Re: pg_stat_wal_write statistics view

Поиск
Список
Период
Сортировка
От Andres Freund
Тема Re: pg_stat_wal_write statistics view
Дата
Msg-id 20170405205151.7cxaf54yn5qx5kwh@alap3.anarazel.de
обсуждение исходный текст
Ответ на Re: pg_stat_wal_write statistics view  (Haribabu Kommi <kommi.haribabu@gmail.com>)
Список pgsql-hackers
Hi,

On 2017-03-30 13:10:41 +1100, Haribabu Kommi wrote:
> diff --git a/src/backend/access/transam/xlog.c b/src/backend/access/transam/xlog.c
> index 5d58f09..a29c108 100644
> --- a/src/backend/access/transam/xlog.c
> +++ b/src/backend/access/transam/xlog.c
> @@ -600,6 +600,9 @@ typedef struct XLogCtlData
>       */
>      XLogwrtResult LogwrtResult;
>  
> +    /* Protected by WALWriteLock */
> +    PgStat_WalWritesCounts stats;

>  /*
> + * Check whether the current process is a normal backend or not.
> + * This function checks for the background processes that does
> + * some WAL write activity only and other background processes
> + * are not considered.
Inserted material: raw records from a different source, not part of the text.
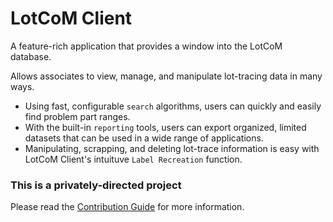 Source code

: # LotCoM Client
A feature-rich application that provides a window into the LotCoM database. 

Allows associates to view, manage, and manipulate lot-tracing data in many ways. 
- Using fast, configurable `search` algorithms, users can quickly and easily find problem part ranges.
- With the built-in `reporting` tools, users can export organized, limited datasets that can be used in a wide range of applications.
- Manipulating, scrapping, and deleting lot-trace information is easy with LotCoM Client's intuituve `Label Recreation` function.

### This is a privately-directed project

Please read the [Contribution Guide](https://github.com/LotCoM/LotCoM-client/blob/develop/CONTRIBUTING.md) for more information. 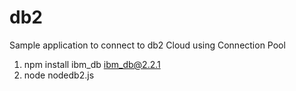 # db2

Sample application to connect to db2 Cloud using Connection Pool

1. npm install ibm_db
ibm_db@2.2.1 
2. node nodedb2.js
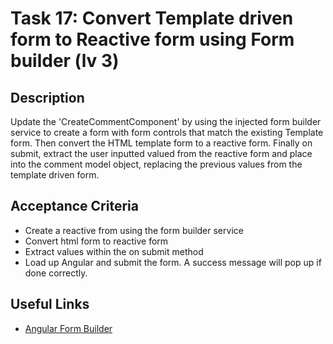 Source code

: # Task 17: Convert Template driven form to Reactive form using Form builder (lv 3)

## Description
Update the 'CreateCommentComponent' by using the injected form builder service to create a form with form controls that match the existing Template 
form. Then convert the HTML template form to a reactive form. Finally on submit, extract the user inputted valued from the reactive form and 
place into the comment model object, replacing the previous values from the template driven form.

## Acceptance Criteria
- Create a reactive from using the form builder service
- Convert html form to reactive form
- Extract values within the on submit method
- Load up Angular and submit the form. A success message will pop up if done correctly.

## Useful Links
- [Angular Form Builder](https://angular.dev/guide/forms/reactive-forms#inject-the-formbuilder-service)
It considers all the background workers
> + * as WAL write activity workers.
> + *
> + * Returns FALSE - when the current process is a normal backend
> + *           TRUE - when the current process a background process/worker
> + */

I don't think we commonly capitalize true/false these days.

> +static bool
> +am_background_process()
> +{
> +    /* check whether current process is a background process/worker? */
> +    if (AmBackgroundWriterProcess() ||
> +        AmWalWriterProcess() ||
> +        AmCheckpointerProcess() ||
> +        AmStartupProcess() ||
> +        IsBackgroundWorker ||
> +        am_walsender ||
> +        am_autovacuum_worker)
> +    {
> +        return true;
> +    }
> +
> +    return false;
> +}

Uhm, wouldn't inverting this be a lot easier and future proof?  There's
far fewer non-background processes.

> +/*
>   * Write and/or fsync the log at least as far as WriteRqst indicates.
>   *
>   * If flexible == TRUE, we don't have to write as far as WriteRqst, but
> @@ -2341,6 +2377,9 @@ XLogWrite(XLogwrtRqst WriteRqst, bool flexible)
>      int            npages;
>      int            startidx;
>      uint32        startoffset;
> +    instr_time    io_start,
> +                io_time;
> +    bool        is_background_process = am_background_process();
>  
>      /* We should always be inside a critical section here */
>      Assert(CritSectionCount > 0);
> @@ -2458,6 +2497,11 @@ XLogWrite(XLogwrtRqst WriteRqst, bool flexible)
>              /* OK to write the page(s) */
>              from = XLogCtl->pages + startidx * (Size) XLOG_BLCKSZ;
>              nbytes = npages * (Size) XLOG_BLCKSZ;
> +
> +            /* Start timer to acquire start time of the wal write */
> +            if (track_io_timing)
> +                INSTR_TIME_SET_CURRENT(io_start);
> +

I'm more than a bit hesitant adding overhead to WAL writing - it's
already quite a bit of a bottleneck.  Normally track_io_timing just
makes things a tiny bit slower, but doesn't cause a scalability issue,
here it does.  This is all done under an already highly contended lock.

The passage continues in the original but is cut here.